L’atto alimentare è qualcosa di estremamente articolato, quasi uno specchio magico in grado di riflettere la vita dell’uomo, la sua cultura, la sua psicologia, i rapporti che egli intrattiene con se stesso e con gli altri. Nella cultura dei popoli il cibo riveste un’importanza fondamentale perché diventa uno strumento rappresentativo e metaforico dei valori. Per questo motivo l’assunzione del cibo si è sempre riempito di significati diversi dal semplice bisogno fisiologico e nutrizionale. Nel famoso saggio “Pour une psycho-sociologie de l’alimentation contemporaine”, Roland Barthes definì il modo di alimentarsi come un “sistema di comunicazione”.
E il prof.

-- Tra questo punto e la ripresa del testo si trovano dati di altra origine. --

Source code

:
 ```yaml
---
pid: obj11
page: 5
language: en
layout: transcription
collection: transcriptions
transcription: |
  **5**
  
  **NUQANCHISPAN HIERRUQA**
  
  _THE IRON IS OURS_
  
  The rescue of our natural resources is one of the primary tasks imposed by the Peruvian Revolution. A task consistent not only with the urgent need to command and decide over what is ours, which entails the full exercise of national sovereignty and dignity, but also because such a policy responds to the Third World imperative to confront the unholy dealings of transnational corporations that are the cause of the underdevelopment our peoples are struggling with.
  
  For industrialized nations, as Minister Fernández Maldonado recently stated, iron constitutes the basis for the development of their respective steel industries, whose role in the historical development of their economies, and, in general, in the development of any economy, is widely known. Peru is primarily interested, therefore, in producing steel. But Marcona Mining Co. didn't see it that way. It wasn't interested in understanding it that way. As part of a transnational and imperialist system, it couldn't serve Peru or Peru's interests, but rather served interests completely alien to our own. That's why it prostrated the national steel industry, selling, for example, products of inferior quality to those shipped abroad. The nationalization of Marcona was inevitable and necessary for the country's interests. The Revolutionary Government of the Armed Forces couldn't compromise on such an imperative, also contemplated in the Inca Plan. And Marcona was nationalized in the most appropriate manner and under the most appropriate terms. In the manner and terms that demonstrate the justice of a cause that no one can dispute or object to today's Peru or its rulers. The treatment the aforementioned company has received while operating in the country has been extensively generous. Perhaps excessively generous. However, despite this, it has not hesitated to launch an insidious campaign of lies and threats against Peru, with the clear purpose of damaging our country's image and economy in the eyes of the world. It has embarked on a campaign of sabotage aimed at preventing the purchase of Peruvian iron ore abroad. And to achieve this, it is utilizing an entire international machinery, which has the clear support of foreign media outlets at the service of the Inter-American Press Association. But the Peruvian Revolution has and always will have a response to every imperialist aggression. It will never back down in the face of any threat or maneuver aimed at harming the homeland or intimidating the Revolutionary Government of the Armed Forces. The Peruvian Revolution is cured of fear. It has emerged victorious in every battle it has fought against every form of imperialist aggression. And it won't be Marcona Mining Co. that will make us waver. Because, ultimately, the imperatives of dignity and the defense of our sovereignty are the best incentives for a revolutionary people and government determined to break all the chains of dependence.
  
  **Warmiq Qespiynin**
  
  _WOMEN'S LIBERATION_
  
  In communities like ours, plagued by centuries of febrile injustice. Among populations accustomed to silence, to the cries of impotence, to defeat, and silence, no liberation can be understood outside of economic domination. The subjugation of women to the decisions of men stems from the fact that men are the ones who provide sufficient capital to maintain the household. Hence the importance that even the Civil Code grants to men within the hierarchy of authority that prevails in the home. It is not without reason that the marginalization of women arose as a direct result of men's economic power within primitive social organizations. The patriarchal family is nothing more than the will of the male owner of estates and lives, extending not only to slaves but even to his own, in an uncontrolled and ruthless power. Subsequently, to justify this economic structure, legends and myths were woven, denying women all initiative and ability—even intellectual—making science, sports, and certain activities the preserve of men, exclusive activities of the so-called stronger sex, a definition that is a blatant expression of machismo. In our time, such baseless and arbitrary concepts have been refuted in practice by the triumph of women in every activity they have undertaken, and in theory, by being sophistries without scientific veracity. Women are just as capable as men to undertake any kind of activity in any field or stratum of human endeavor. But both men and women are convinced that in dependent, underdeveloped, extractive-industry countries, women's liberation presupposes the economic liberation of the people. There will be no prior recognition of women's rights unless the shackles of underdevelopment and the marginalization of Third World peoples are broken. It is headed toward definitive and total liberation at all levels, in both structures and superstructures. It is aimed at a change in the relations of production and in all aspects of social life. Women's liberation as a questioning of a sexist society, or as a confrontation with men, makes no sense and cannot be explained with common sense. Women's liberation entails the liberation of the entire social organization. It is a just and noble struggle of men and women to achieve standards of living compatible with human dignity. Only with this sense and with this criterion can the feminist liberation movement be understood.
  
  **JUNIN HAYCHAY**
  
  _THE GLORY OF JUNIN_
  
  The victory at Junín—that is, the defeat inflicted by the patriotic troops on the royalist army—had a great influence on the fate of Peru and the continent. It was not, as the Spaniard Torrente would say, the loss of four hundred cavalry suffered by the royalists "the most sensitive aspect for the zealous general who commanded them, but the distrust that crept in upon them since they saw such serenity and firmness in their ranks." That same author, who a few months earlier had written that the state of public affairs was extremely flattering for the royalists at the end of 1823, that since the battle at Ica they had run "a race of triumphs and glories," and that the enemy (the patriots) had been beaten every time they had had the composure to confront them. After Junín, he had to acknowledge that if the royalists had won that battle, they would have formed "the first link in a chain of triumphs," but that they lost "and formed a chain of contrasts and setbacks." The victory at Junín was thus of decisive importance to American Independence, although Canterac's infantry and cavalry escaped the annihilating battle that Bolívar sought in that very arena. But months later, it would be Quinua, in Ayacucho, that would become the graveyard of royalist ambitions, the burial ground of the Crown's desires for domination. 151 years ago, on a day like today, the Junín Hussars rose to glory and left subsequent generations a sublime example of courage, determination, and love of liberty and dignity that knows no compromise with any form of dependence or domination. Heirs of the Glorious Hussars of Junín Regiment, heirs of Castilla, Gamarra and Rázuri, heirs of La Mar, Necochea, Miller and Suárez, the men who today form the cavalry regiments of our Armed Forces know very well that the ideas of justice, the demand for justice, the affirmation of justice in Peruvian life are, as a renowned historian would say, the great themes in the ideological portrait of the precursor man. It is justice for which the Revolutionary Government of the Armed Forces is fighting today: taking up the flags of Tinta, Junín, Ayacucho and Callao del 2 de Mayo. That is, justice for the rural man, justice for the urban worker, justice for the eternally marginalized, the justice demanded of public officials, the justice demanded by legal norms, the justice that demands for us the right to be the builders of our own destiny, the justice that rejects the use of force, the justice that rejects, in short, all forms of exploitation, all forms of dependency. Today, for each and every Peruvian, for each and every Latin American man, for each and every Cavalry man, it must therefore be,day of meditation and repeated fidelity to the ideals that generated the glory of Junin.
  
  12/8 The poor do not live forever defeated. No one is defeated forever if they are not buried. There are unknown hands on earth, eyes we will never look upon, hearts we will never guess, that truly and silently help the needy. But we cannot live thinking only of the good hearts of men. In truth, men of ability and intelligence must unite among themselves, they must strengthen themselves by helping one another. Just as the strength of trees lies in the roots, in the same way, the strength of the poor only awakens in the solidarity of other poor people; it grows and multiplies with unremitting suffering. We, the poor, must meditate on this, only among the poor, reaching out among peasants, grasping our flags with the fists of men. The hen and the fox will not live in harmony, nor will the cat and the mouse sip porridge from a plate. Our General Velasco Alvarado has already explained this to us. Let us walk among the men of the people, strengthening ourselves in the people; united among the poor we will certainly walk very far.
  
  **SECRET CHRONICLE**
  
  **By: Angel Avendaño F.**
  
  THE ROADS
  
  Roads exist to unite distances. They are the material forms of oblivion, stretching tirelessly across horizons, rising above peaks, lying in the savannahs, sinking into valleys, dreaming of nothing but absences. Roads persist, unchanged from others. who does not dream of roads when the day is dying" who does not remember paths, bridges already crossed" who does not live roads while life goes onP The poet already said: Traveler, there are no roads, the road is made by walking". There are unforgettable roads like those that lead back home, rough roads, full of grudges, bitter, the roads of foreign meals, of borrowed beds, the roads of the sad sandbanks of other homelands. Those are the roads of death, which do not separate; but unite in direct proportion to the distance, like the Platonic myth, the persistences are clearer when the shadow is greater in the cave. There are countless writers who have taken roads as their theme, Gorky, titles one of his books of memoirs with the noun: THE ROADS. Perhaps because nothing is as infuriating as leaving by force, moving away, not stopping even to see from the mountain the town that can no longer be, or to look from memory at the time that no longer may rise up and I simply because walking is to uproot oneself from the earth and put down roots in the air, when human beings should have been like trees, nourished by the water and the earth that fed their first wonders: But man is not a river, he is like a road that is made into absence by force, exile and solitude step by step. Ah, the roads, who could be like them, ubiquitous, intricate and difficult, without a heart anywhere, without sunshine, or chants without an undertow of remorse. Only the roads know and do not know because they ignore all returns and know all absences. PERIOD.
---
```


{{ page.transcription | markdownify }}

Gregory non poteva non essere un acerrimo nemico del minimalismo culinario, della cucina diventata esercizio calligrafico o, come a me piace denominarla, del “piatto vuoto”. Insomma la cucina da beauty farm, quasi un residuo della santa anoressia medioevale.
Nello stesso tempo non meno critico era per l’ormai invasivo e decantato fast-food, con le sue orribili e maleodoranti fritture, al cui insopportabile (dis)gusto non è possibile unire nemmeno un pizzico di estetica (del gusto), che almeno ce le farebbe ammirare.
Il mio incontro di lettore con il prof. Gregory, quale esperto e filosofo della cucina, avvenne alcuni anni fa, leggendo un piccolo suo saggio Per una fenomenologia del gusto, (pubblicato in L’attimo fuggente, n.1/2007). E lo citai, servendomi di alcune sue illuminanti osservazioni, nella stesura di un capitolo, Bello da gustare, della pubblicazione – Il cibo parla – fatta quando ero Preside dell’Istituto alberghiero di Salerno e di Gromola.
La passione per la cucina del prof. Gregory non era qualcosa che si aggiungesse o stesse accanto alla ricerca filosofica. Ne costituiva un capitolo in cui estetica e gusto, storia e società si rispecchiavano nella reciprocità delle significazioni e delle azioni. E i grandi filosofi non hanno disdegnato di mettere insieme gusto e bellezza, bellezza ed etica.
Nel notissimo dialogo di Platone, alla specifica domanda di Socrate, Ippia evita di individuare i principi del Bello ed elenca una serie di esempi concreti, quali modelli. Da questi modelli, con operazione intellettuale, attraverso un giudizio si dedurrà il criterio del bello o del “preferibile”. Il problema del bello è una questione di scelta, di elezione di modelli. È, insomma, una questione di gusto!
A me sembra proprio che Ippia avesse ragione. “Il bello per il gusto” non è ciò che partecipa di un criterio precostituito di bellezza, ma ciò che attrae senza motivo, ciò che provoca la scelta e che s’impone e diventa modello. D’altra parte, che altro è una ricetta?
Una ricetta è come un quadro, una poesia, come la partitura di un’opera musicale, nella quale c’è tutto: armonia ed emozione, ordine e sensazione, voce e colore, attesa e memoria. In una ricetta c’è il passato ed il futuro, la storia personale e quella sociale, le proprie radici e le proprie fughe, il territorio e lo spazio, la vita e la morte. Insomma, c’è la grande filosofia, come quella che ci ha illustrato il prof. Tullio Gregory.